Comment by msm_
1 year ago
Author addresses this at the beginning, but I disagree with them:
>This means that even if a single person wrote every line of code of a language's compiler themselves, when it comes to thinking about the project, they need to think of themselves as stewards and not owners
I respect the author if they believe this and stick to it (they are involved in OS too), but for the rest of us this is a sure way to burn out.
If you don't want to be a steward of an open technology, why on earth would you become an open-source maintainer?
Almost nobody knows what it's like to maintain a popular project until they do it.
It's very hard to not spend all of your time managing people.
We like think that even responding to issues and pull requests are "just code", but they are actually people problems. You're managing people.
For example, this person spent a week on this pull request, but it wasn't something you wanted to be done, and they didn't do it the way that it should have been done. What do you tell them and how do you tell them?
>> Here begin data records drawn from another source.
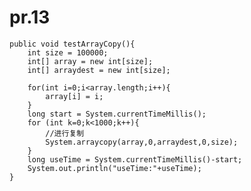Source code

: # pr.13
    public void testArrayCopy(){
        int size = 100000;
        int[] array = new int[size];
        int[] arraydest = new int[size];

        for(int i=0;i<array.length;i++){
            array[i] = i;
        }
        long start = System.currentTimeMillis();
        for (int k=0;k<1000;k++){
            //进行复制
            System.arraycopy(array,0,arraydest,0,size);
        }
        long useTime = System.currentTimeMillis()-start;
        System.out.println("useTime:"+useTime);
    }
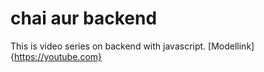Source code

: # chai aur backend 
This is video series on backend with javascript.
[Modellink]{https://youtube.com}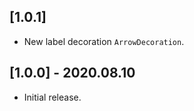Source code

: ## [1.0.1]

* New label decoration `ArrowDecoration`.


## [1.0.0] - 2020.08.10

* Initial release.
Now let's say they are a vocal person in your tiny ecosystem. It's not easy.
And a lot of the ecosystem you get is pure luck of the draw. Since ecosystems self-select (people who don't fit in in certain ways move on) you can get dynamics that really have nothing to do with you, whether you had zero presence or were 100% prescriptive about how the ecosystem should work. It's kind a bizarre to see over time. (Message boards back in the day were a good example of this too)
It is just the same as any other organizational leader, if it's getting to be too much, get others to join in to lead, delegate tasks, and the last solution, allow others to take your place and leave the organization. Not everyone is cut out to be a leader and we should not waste everyone's time forcing or pretending that it were so.